- [Data]
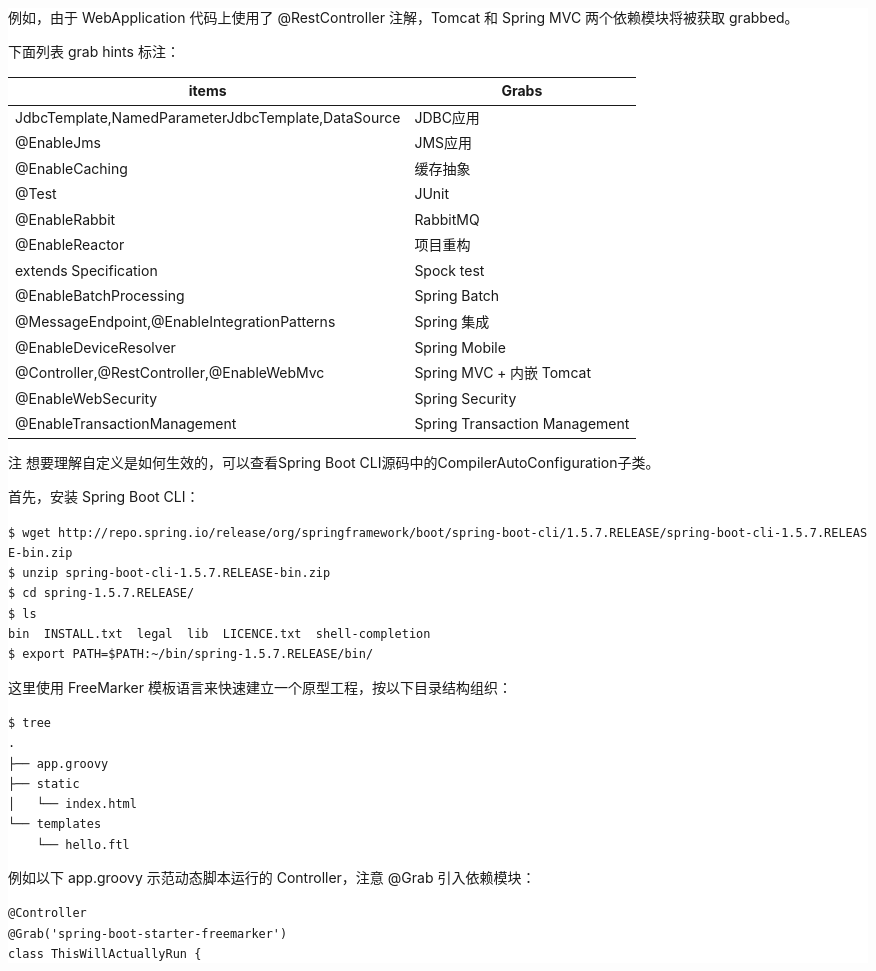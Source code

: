 例如，由于 WebApplication 代码上使用了 @RestController 注解，Tomcat 和 Spring MVC 两个依赖模块将被获取 grabbed。

下面列表 grab hints 标注：

|                       items                        |             Grabs             |
|----------------------------------------------------|-------------------------------|
| JdbcTemplate,NamedParameterJdbcTemplate,DataSource | JDBC应用                      |
| @EnableJms                                         | JMS应用                       |
| @EnableCaching                                     | 缓存抽象                      |
| @Test                                              | JUnit                         |
| @EnableRabbit                                      | RabbitMQ                      |
| @EnableReactor                                     | 项目重构                      |
| extends Specification                              | Spock test                    |
| @EnableBatchProcessing                             | Spring Batch                  |
| @MessageEndpoint,@EnableIntegrationPatterns        | Spring 集成                   |
| @EnableDeviceResolver                              | Spring Mobile                 |
| @Controller,@RestController,@EnableWebMvc          | Spring MVC + 内嵌 Tomcat      |
| @EnableWebSecurity                                 | Spring Security               |
| @EnableTransactionManagement                       | Spring Transaction Management |


注 想要理解自定义是如何生效的，可以查看Spring Boot CLI源码中的CompilerAutoConfiguration子类。


首先，安装 Spring Boot CLI：

    $ wget http://repo.spring.io/release/org/springframework/boot/spring-boot-cli/1.5.7.RELEASE/spring-boot-cli-1.5.7.RELEASE-bin.zip
    $ unzip spring-boot-cli-1.5.7.RELEASE-bin.zip 
    $ cd spring-1.5.7.RELEASE/
    $ ls
    bin  INSTALL.txt  legal  lib  LICENCE.txt  shell-completion
    $ export PATH=$PATH:~/bin/spring-1.5.7.RELEASE/bin/

这里使用 FreeMarker 模板语言来快速建立一个原型工程，按以下目录结构组织：

    $ tree
    .
    ├── app.groovy
    ├── static
    │   └── index.html
    └── templates
        └── hello.ftl

例如以下 app.groovy 示范动态脚本运行的 Controller，注意 @Grab 引入依赖模块：
    
    @Controller
    @Grab('spring-boot-starter-freemarker')
    class ThisWillActuallyRun {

- [What to do]
If a line in the material above holds the word "Tomcat", count it, then give the total as a bare number.

- [Response to this exercise]
2